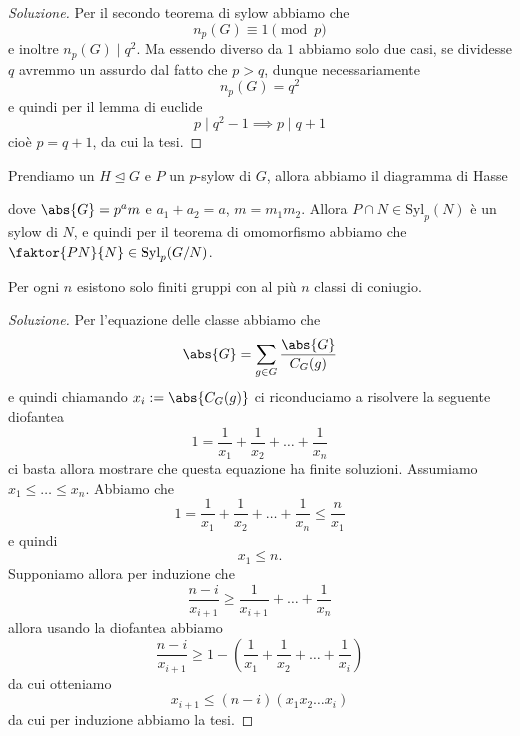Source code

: \documentclass[11pt]{scrartcl}
\newcommand{\normal}{\mathrel{\unlhd}}
\begin{document}
	\begin{proof}[Soluzione]
		Per il secondo teorema di sylow abbiamo che
		$$n_p(G)\equiv 1 \pmod{p}$$
		e inoltre $n_p(G)\mid q^2$. Ma essendo diverso da $1$ abbiamo solo due casi, se dividesse $q$ avremmo un assurdo dal fatto che $p>q$, dunque necessariamente 
		$$n_p(G)=q^2$$
		e quindi per il lemma di euclide
		$$p\mid q^2-1 \implies p\mid q+1$$
		cioè $p=q+1$, da cui la tesi.
	\end{proof}
	\begin{exercise}
		Prendiamo un $H\normal G$ e $P$ un $p$-sylow di $G$, allora abbiamo il diagramma di Hasse
		\begin{center}
		\end{center} 
		dove $\abs{G}=p^am$ e $a_1+a_2=a$, $m=m_1m_2$. Allora $P\cap N\in \text{Syl}_p(N)$ è un sylow di $N$, e quindi per il teorema di omomorfismo abbiamo che $\faktor{PN}{N}\in \text{Syl}_p(G/N)$.
	\end{exercise}
	\begin{exercise}[Landau]
		Per ogni $n$ esistono solo finiti gruppi con al più $n$ classi di coniugio.
	\end{exercise}
	\begin{proof}[Soluzione]
		Per l'equazione delle classe abbiamo che 
		$$\abs{G}=\sum_{g\in G}\frac{\abs{G}}{C_G(g)}$$
		e quindi chiamando $x_i:=\abs{C_G(g)}$ ci riconduciamo a risolvere la seguente diofantea
		$$1=\frac{1}{x_1}+\frac{1}{x_2}+\dots+\frac{1}{x_n}$$
		ci basta allora mostrare che questa equazione ha finite soluzioni. Assumiamo $x_1\le \dots \le x_n$. Abbiamo che
		$$1=\frac{1}{x_1}+\frac{1}{x_2}+\dots+\frac{1}{x_n}\le \frac{n}{x_1}$$
		e quindi 
		$$x_1\le n.$$
		Supponiamo allora per induzione che
		$$\frac{n-i}{x_{i+1}}\ge \frac{1}{x_{i+1}}+\dots+\frac{1}{x_n}$$
		allora usando la diofantea abbiamo
		$$\frac{n-i}{x_{i+1}}\ge 1-\left(\frac{1}{x_1}+\frac{1}{x_2}+\dots+\frac{1}{x_i}\right)$$
		da cui otteniamo
		$$x_{i+1}\le (n-i)(x_1x_2\dots x_i)$$
		da cui per induzione abbiamo la tesi.
	\end{proof}
\end{document}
********************
[YOUR TASK] Take from the listing above each line in which the string "tesi" is found.

[OUTPUT FOR THIS TASK]
		cioè $p=q+1$, da cui la tesi.
		da cui per induzione abbiamo la tesi.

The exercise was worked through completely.